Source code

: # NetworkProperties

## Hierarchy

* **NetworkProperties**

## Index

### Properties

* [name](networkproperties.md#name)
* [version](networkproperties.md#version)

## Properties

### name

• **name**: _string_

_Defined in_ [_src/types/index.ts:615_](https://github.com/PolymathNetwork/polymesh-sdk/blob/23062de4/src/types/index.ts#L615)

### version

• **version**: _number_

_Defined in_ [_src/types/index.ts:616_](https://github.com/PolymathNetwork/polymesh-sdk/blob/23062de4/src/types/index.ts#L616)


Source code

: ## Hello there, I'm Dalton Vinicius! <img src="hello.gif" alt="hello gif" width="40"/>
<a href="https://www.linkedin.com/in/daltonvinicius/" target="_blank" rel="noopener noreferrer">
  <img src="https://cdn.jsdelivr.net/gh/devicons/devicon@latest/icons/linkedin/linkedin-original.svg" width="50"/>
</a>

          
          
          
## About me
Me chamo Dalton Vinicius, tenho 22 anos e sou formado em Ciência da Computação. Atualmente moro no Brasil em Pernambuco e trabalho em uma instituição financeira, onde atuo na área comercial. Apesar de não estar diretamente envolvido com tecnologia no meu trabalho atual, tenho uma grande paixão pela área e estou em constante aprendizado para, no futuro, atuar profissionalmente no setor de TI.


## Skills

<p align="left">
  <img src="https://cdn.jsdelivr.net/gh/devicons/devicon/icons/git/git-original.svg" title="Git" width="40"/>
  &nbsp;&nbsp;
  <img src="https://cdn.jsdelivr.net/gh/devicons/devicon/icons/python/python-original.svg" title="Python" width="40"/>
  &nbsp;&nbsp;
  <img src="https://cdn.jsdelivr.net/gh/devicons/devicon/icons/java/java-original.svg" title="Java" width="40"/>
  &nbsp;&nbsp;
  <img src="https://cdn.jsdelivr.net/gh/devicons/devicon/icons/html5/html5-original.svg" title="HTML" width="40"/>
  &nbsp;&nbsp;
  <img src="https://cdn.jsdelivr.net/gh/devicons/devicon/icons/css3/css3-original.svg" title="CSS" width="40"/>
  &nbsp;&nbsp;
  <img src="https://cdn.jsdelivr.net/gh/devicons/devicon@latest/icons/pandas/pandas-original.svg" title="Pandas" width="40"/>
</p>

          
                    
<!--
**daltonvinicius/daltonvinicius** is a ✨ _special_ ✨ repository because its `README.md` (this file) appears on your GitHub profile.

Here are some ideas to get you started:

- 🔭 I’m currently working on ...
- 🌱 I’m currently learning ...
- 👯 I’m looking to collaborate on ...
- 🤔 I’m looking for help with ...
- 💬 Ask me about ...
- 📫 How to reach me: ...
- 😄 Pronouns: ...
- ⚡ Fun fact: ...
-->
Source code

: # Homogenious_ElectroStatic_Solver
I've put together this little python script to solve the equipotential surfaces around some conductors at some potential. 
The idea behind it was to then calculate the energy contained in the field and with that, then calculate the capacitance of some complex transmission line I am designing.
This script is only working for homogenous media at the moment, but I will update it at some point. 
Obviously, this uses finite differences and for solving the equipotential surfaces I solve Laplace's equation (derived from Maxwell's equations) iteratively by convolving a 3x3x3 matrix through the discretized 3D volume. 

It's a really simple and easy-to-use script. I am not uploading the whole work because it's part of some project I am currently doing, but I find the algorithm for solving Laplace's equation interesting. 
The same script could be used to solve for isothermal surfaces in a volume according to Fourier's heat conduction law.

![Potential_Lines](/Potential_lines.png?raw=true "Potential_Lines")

+ + + + + + +

▶ _EXERCISE DIRECTIONS_: If a line in the records contains the word "polymesh", copy it.

▶ _RESPONSE FOR THIS EXERCISE_:
_Defined in_ [_src/types/index.ts:615_](https://github.com/PolymathNetwork/polymesh-sdk/blob/23062de4/src/types/index.ts#L615)
_Defined in_ [_src/types/index.ts:616_](https://github.com/PolymathNetwork/polymesh-sdk/blob/23062de4/src/types/index.ts#L616)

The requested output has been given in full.